1. A medical bandage for use in the continuous administration to circulation of controlled quantities of systemically active drugs over a prolonged period of time by absorption through the external body skin or mucosa, said bandage comprising a sandwich including (1) a backing member; (2) a discrete, middle reservoir layer containing a systemically active drug, which reservoir layer is comprised of systemically active drug formulation confined within a wall member, said wall member being formed from drug release rate controlling material to continuously meter the flow of drug from the said reservoir to the skin or mucosa at a controlled and predetermined rate over a prolonged period of time; and (3) a surface of a pressure-sensitive adhesive adapted for contact with the skin or mucosa of a patient.

2. The bandage as defined by claim 1, wherein the reservoir layer (2) is comprised of a walled container having an interior chamber containing the systemically active drug formulation.

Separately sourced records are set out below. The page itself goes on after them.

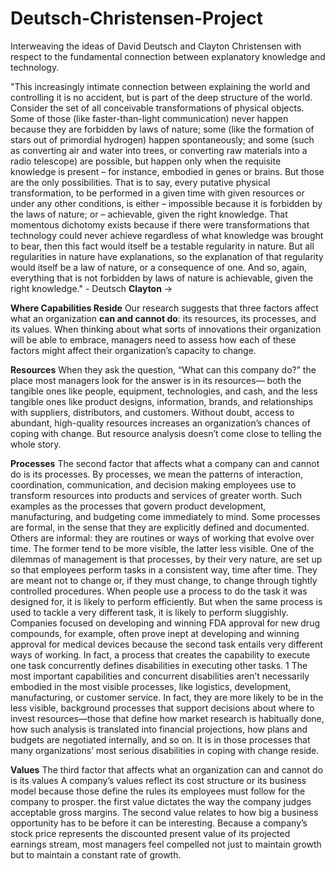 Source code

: # Deutsch-Christensen-Project
Interweaving the ideas of David Deutsch and Clayton Christensen with respect to the fundamental connection between explanatory knowledge and technology.


"This increasingly intimate connection between explaining the world
and controlling it is no accident, but is part of the deep structure of the
world. Consider the set of all conceivable transformations of physical
objects. Some of those (like faster-than-light communication) never
happen because they are forbidden by laws of nature; some (like the
formation of stars out of primordial hydrogen) happen spontaneously;
and some (such as converting air and water into trees, or converting
raw materials into a radio telescope) are possible, but happen only
when the requisite knowledge is present – for instance, embodied in
genes or brains. But those are the only possibilities. That is to say,
every putative physical transformation, to be performed in a given time
with given resources or under any other conditions, is either
– impossible because it is forbidden by the laws of nature; or
– achievable, given the right knowledge.
That momentous dichotomy exists because if there were
transformations that technology could never achieve regardless of
what knowledge was brought to bear, then this fact would itself be a
testable regularity in nature. But all regularities in nature have
explanations, so the explanation of that regularity would itself be a law
of nature, or a consequence of one. And so, again, everything that is
not forbidden by laws of nature is achievable, given the right
knowledge." - Deutsch
**Clayton** ->

**Where Capabilities Reside**
Our research suggests that three factors affect what an
organization **can and cannot do**: its resources, its processes, and its values. 
When thinking about what sorts of innovations their
organization will be able to embrace, managers need to assess
how each of these factors might affect their organization’s
capacity to change.

**Resources**
When they ask the question,
“What can this company do?” the
place most managers look for the answer is in its resources—
both the tangible ones like people, equipment, technologies,
and cash, and the less tangible ones like product designs,
information, brands, and relationships with suppliers,
distributors, and customers. Without doubt, access to abundant,
high-quality resources increases an organization’s chances of
coping with change. But resource analysis doesn’t come close to
telling the whole story.

**Processes**
The second factor that affects what a company can and cannot
do is its processes. By processes, we mean the patterns of
interaction, coordination, communication, and decision making
employees use to transform resources into products and
services of greater worth. Such examples as the processes that
govern product development, manufacturing, and budgeting
come immediately to mind. Some processes are formal, in the
sense that they are explicitly defined and documented. Others
are informal: they are routines or ways of working that evolve
over time. The former tend to be more visible, the latter less
visible.
One of the dilemmas of management is that processes, by
their very nature, are set up so that employees perform tasks in
a consistent way, time after time. They are meant not to change
or, if they must change, to change through tightly controlled
procedures. When people use a process to do the task it was
designed for, it is likely to perform efficiently. But when the
same process is used to tackle a very different task, it is likely to
perform sluggishly.  Companies focused on developing and
winning FDA approval for new drug compounds, for example,
often prove inept at developing and winning approval for
medical devices because the second task entails very different
ways of working. In fact, a process that creates the capability to
execute one task concurrently defines disabilities in executing
other tasks.
1
The most important capabilities and concurrent disabilities
aren’t necessarily embodied in the most visible processes, like
logistics, development, manufacturing, or customer service. In
fact, they are more likely to be in the less visible, background
processes that support decisions about where to invest
resources—those that define how market research is habitually
done, how such analysis is translated into financial projections,
how plans and budgets are negotiated internally, and so on. It is
in those processes that many organizations’ most serious
disabilities in coping with change reside.

**Values**
The third factor that affects what an organization can and
cannot do is its values
A company’s values reflect its cost
structure or its business model because those define the rules its
employees must follow for the company to prosper.
the first value dictates the way
the company judges acceptable gross margins.
The second value relates to how big a business opportunity
has to be before it can be interesting. Because a company’s stock
price represents the discounted present value of its projected
earnings stream, most managers feel compelled not just to
maintain growth but to maintain a constant rate of growth.

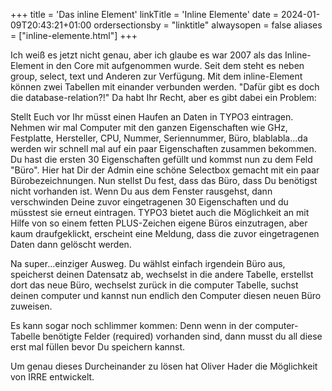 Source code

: +++
title = 'Das inline Element'
linkTitle = 'Inline Elemente'
date = 2024-01-09T20:43:21+01:00
ordersectionsby = "linktitle"
alwaysopen = false
aliases = ["inline-elemente.html"]
+++

Ich weiß es jetzt nicht genau, aber ich glaube es war 2007 als das Inline-Element in den Core mit aufgenommen wurde. Seit dem steht es neben group, select, text und Anderen zur Verfügung. Mit dem inline-Element können zwei Tabellen mit einander verbunden werden. "Dafür gibt es doch die database-relation?!" Da habt Ihr Recht, aber es gibt dabei ein Problem:

Stellt Euch vor Ihr müsst einen Haufen an Daten in TYPO3 eintragen. Nehmen wir mal Computer mit den ganzen Eigenschaften wie GHz, Festplatte, Hersteller, CPU, Nummer, Seriennummer, Büro, blablabla...da werden wir schnell mal auf ein paar Eigenschaften zusammen bekommen. Du hast die ersten 30 Eigenschaften gefüllt und kommst nun zu dem Feld "Büro". Hier hat Dir der Admin eine schöne Selectbox gemacht mit ein paar Bürobezeichnungen. Nun stellst Du fest, dass das Büro, dass Du benötigst nicht vorhanden ist. Wenn Du aus dem Fenster rausgehst, dann verschwinden Deine zuvor eingetragenen 30 Eigenschaften und du müsstest sie erneut eintragen. TYPO3 bietet auch die Möglichkeit an mit Hilfe von so einem fetten PLUS-Zeichen eigene Büros einzutragen, aber kaum draufgeklickt, erscheint eine Meldung, dass die zuvor eingetragenen Daten dann gelöscht werden.

Na super...einziger Ausweg. Du wählst einfach irgendein Büro aus, speicherst deinen Datensatz ab, wechselst in die andere Tabelle, erstellst dort das neue Büro, wechselst zurück in die computer Tabelle, suchst deinen computer und kannst nun endlich den Computer diesen neuen Büro zuweisen.

Es kann sogar noch schlimmer kommen: Denn wenn in der computer-Tabelle benötigte Felder (required) vorhanden sind, dann musst du all diese erst mal füllen bevor Du speichern kannst.

Um genau dieses Durcheinander zu lösen hat Oliver Hader die Möglichkeit von IRRE entwickelt.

3. The bandage as defined by claim 1, wherein the reservoir layer (2) is comprised of a matrix of the drug release rate controlling wall material, said matrix having the systemically active drug formulation distributed therethrough.

4. The bandage as defined by claim 1, wherein the systemically active drug formulation is soluble in the drug release rate controlling material.

5. The bandage as defined by claim 1, wherein the pressure-sensitive adhesive is permeable to passage of the systemically active drug formulation.

6. The bandage as defined by claim 1, wherein the drug formulation comprises a pharmacologically acceptable solvent.

7. The bandages as defined by claim 1, further comprising a solubility membrane (4) interposed between said reservoir layer (2) and said surface of pressure-sensitive adhesive (3).

8. The bandage as defined by claim 1, wherein said drug release rate controlling material is silicone rubber.

9. The bandage as defined by claim 1, wherein said drug release rate controlling material is a hydrophilic polymer of an ester of an olefinic acid.

10. The bandage as defined by claim 1, wherein at least that portion of the wall member comprising the reservoir layer (2) which is adapted to be brought contiguous the skin as mucosa is formed from the drug release rate controlling material.

11. The bandage as defined by claim 1, wherein the wall member comprising the reservoir layer (2) consists of drug release rate controlling material.

12. The bandage as defined by claim 1, wherein the outer surface of the wall member comprising the reservoir layer (2) also defines the said backing member (1).

13. The bandage as defined by claim 1, wherein the pressure-sensitive adhesive is adapted to provide a liquidtight adhesive seal between the skin or mucosa and the bandage.

14. The bandage as defined by claim 1, wherein the surface of a pressure-sensitive adhesive (3) is covered with a protective release coating (5).

15. The bandage as defined by claim 1, wherein the outer surface of the backing member (1) is coated with a low-adhesion backsize (6).